*EXERCISE PROMPT*
Find the word "storage" below. Copy each line that has it.

***** SUPPLIED RECORDS

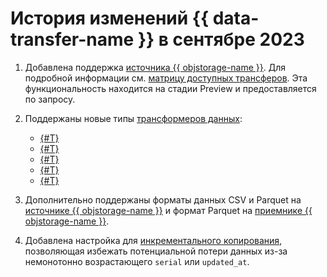# История изменений {{ data-transfer-name }} в сентябре 2023

1. Добавлена поддержка [источника {{ objstorage-name }}](../operations/endpoint/source/object-storage.md). Для подробной информации см. [матрицу доступных трансферов](../transfer-matrix.md). Эта функциональность находится на стадии Preview и предоставляется по запросу.

1. Поддержаны новые типы [трансформеров данных](../concepts/data-transformation.md): 

    * [{#T}](../concepts/data-transformation.md#data-mask)
    * [{#T}](../concepts/data-transformation.md#subtable-splitting)
    * [{#T}](../concepts/data-transformation.md#replace-primary-key)
    * [{#T}](../concepts/data-transformation.md#convert-to-string)
    * [{#T}](../concepts/data-transformation.md#shard)

1. Дополнительно поддержаны форматы данных CSV и Parquet на [источнике {{ objstorage-name }}](../operations/endpoint/source/object-storage.md) и формат Parquet на [приемнике {{ objstorage-name }}](../operations/endpoint/target/object-storage.md).
 
1. Добавлена настройка для [инкрементального копирования](../concepts/transfer-lifecycle.md#copy), позволяющая избежать потенциальной потери данных из-за немонотонно возрастающего `serial` или `updated_at`.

**********

*SOLUTION FOR THIS PROBLEM*
1. Добавлена поддержка [источника {{ objstorage-name }}](../operations/endpoint/source/object-storage.md). Для подробной информации см. [матрицу доступных трансферов](../transfer-matrix.md). Эта функциональность находится на стадии Preview и предоставляется по запросу.
1. Дополнительно поддержаны форматы данных CSV и Parquet на [источнике {{ objstorage-name }}](../operations/endpoint/source/object-storage.md) и формат Parquet на [приемнике {{ objstorage-name }}](../operations/endpoint/target/object-storage.md).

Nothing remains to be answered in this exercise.